[DIRECTIONS]
In the records below, find each line holding the word "emph" and copy it.

[SUPPLIED RECORDS]
* * *
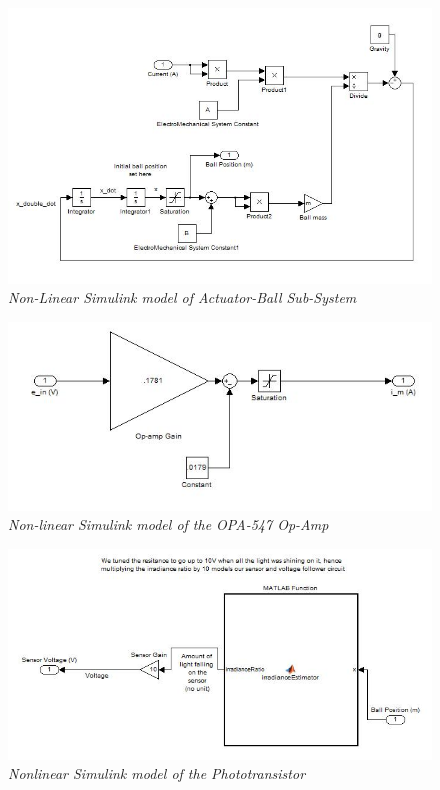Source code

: \documentclass{article}
\theoremstyle{plain}
\theoremstyle{definition}
\theoremstyle{remark}
\begin{document}
\begin{figure}
\begin{center}
\includegraphics[width = 15cm]{NonLinearUnControlledActuatorBall.jpg}
\caption{\emph{Non-Linear Simulink model of Actuator-Ball Sub-System}}
\label{Q1_e4}
\end{center}
\end{figure}

\begin{figure}
\begin{center}
\includegraphics[width = 15cm]{NonLinearUnControlledDriver.jpg}
\caption{\emph{Non-linear Simulink model of the OPA-547 Op-Amp}}
\label{Q1_e5}
\end{center}
\end{figure}


\begin{figure}
\begin{center}
\includegraphics[width = 15cm]{NonLinearUnControlledPhototransistor.jpg}
\caption{\emph{Nonlinear Simulink model of the Phototransistor}}
\label{Q1_e2}
\end{center}
\end{figure}
\end{document}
* * *
[ANSWER BELOW]
\caption{\emph{Non-Linear Simulink model of Actuator-Ball Sub-System}}
\caption{\emph{Non-linear Simulink model of the OPA-547 Op-Amp}}
\caption{\emph{Nonlinear Simulink model of the Phototransistor}}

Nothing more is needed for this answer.